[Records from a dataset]

○ ○ ○ ○

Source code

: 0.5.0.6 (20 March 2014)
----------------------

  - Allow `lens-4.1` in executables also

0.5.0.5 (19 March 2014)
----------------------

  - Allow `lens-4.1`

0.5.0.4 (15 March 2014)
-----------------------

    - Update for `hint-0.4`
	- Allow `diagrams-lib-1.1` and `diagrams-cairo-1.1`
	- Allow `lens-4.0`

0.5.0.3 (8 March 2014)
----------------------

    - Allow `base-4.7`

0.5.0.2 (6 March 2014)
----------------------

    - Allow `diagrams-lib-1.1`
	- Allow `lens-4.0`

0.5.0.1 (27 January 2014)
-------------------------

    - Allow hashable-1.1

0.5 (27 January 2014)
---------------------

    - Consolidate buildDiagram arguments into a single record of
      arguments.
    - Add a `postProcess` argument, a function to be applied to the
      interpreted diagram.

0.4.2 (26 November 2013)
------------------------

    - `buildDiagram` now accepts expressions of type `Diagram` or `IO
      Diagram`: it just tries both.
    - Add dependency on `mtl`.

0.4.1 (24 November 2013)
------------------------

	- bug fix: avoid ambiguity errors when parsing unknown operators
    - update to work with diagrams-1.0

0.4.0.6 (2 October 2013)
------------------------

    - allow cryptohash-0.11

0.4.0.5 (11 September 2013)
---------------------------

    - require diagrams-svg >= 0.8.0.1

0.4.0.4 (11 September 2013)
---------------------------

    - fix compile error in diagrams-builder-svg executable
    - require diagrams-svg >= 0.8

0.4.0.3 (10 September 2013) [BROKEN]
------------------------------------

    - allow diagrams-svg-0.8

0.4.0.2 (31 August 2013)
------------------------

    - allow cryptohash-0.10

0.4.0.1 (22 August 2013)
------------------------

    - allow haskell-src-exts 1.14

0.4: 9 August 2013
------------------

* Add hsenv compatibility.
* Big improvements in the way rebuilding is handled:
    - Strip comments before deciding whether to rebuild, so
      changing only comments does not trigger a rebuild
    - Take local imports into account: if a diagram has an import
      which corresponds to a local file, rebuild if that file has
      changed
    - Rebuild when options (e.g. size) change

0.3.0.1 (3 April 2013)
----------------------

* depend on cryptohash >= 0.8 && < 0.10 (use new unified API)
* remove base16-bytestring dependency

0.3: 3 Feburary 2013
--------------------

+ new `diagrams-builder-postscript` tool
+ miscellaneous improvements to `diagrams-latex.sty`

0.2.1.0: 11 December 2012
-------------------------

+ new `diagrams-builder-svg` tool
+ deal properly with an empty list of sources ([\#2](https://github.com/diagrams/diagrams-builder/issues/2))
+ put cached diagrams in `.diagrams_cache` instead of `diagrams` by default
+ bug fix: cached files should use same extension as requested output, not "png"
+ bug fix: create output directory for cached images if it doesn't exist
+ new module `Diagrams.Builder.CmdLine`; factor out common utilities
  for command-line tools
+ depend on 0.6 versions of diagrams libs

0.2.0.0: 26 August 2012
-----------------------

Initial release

○ ○ ○ ○

Copy out the records once more, exactly as they are written.

Source code

: 0.5.0.6 (20 March 2014)
----------------------

  - Allow `lens-4.1` in executables also

0.5.0.5 (19 March 2014)
----------------------

  - Allow `lens-4.1`

0.5.0.4 (15 March 2014)
-----------------------

    - Update for `hint-0.4`
	- Allow `diagrams-lib-1.1` and `diagrams-cairo-1.1`
	- Allow `lens-4.0`

0.5.0.3 (8 March 2014)
----------------------

    - Allow `base-4.7`

0.5.0.2 (6 March 2014)
----------------------

    - Allow `diagrams-lib-1.1`
	- Allow `lens-4.0`

0.5.0.1 (27 January 2014)
-------------------------

    - Allow hashable-1.1

0.5 (27 January 2014)
---------------------

    - Consolidate buildDiagram arguments into a single record of
      arguments.
    - Add a `postProcess` argument, a function to be applied to the
      interpreted diagram.

0.4.2 (26 November 2013)
------------------------

    - `buildDiagram` now accepts expressions of type `Diagram` or `IO
      Diagram`: it just tries both.
    - Add dependency on `mtl`.

0.4.1 (24 November 2013)
------------------------

	- bug fix: avoid ambiguity errors when parsing unknown operators
    - update to work with diagrams-1.0

0.4.0.6 (2 October 2013)
------------------------

    - allow cryptohash-0.11

0.4.0.5 (11 September 2013)
---------------------------

    - require diagrams-svg >= 0.8.0.1

0.4.0.4 (11 September 2013)
---------------------------

    - fix compile error in diagrams-builder-svg executable
    - require diagrams-svg >= 0.8

0.4.0.3 (10 September 2013) [BROKEN]
------------------------------------

    - allow diagrams-svg-0.8

0.4.0.2 (31 August 2013)
------------------------

    - allow cryptohash-0.10

0.4.0.1 (22 August 2013)
------------------------

    - allow haskell-src-exts 1.14

0.4: 9 August 2013
------------------

* Add hsenv compatibility.
* Big improvements in the way rebuilding is handled:
    - Strip comments before deciding whether to rebuild, so
      changing only comments does not trigger a rebuild
    - Take local imports into account: if a diagram has an import
      which corresponds to a local file, rebuild if that file has
      changed
    - Rebuild when options (e.g. size) change

0.3.0.1 (3 April 2013)
----------------------

* depend on cryptohash >= 0.8 && < 0.10 (use new unified API)
* remove base16-bytestring dependency

0.3: 3 Feburary 2013
--------------------

+ new `diagrams-builder-postscript` tool
+ miscellaneous improvements to `diagrams-latex.sty`

0.2.1.0: 11 December 2012
-------------------------

+ new `diagrams-builder-svg` tool
+ deal properly with an empty list of sources ([\#2](https://github.com/diagrams/diagrams-builder/issues/2))
+ put cached diagrams in `.diagrams_cache` instead of `diagrams` by default
+ bug fix: cached files should use same extension as requested output, not "png"
+ bug fix: create output directory for cached images if it doesn't exist
+ new module `Diagrams.Builder.CmdLine`; factor out common utilities
  for command-line tools
+ depend on 0.6 versions of diagrams libs

0.2.0.0: 26 August 2012
-----------------------

Initial release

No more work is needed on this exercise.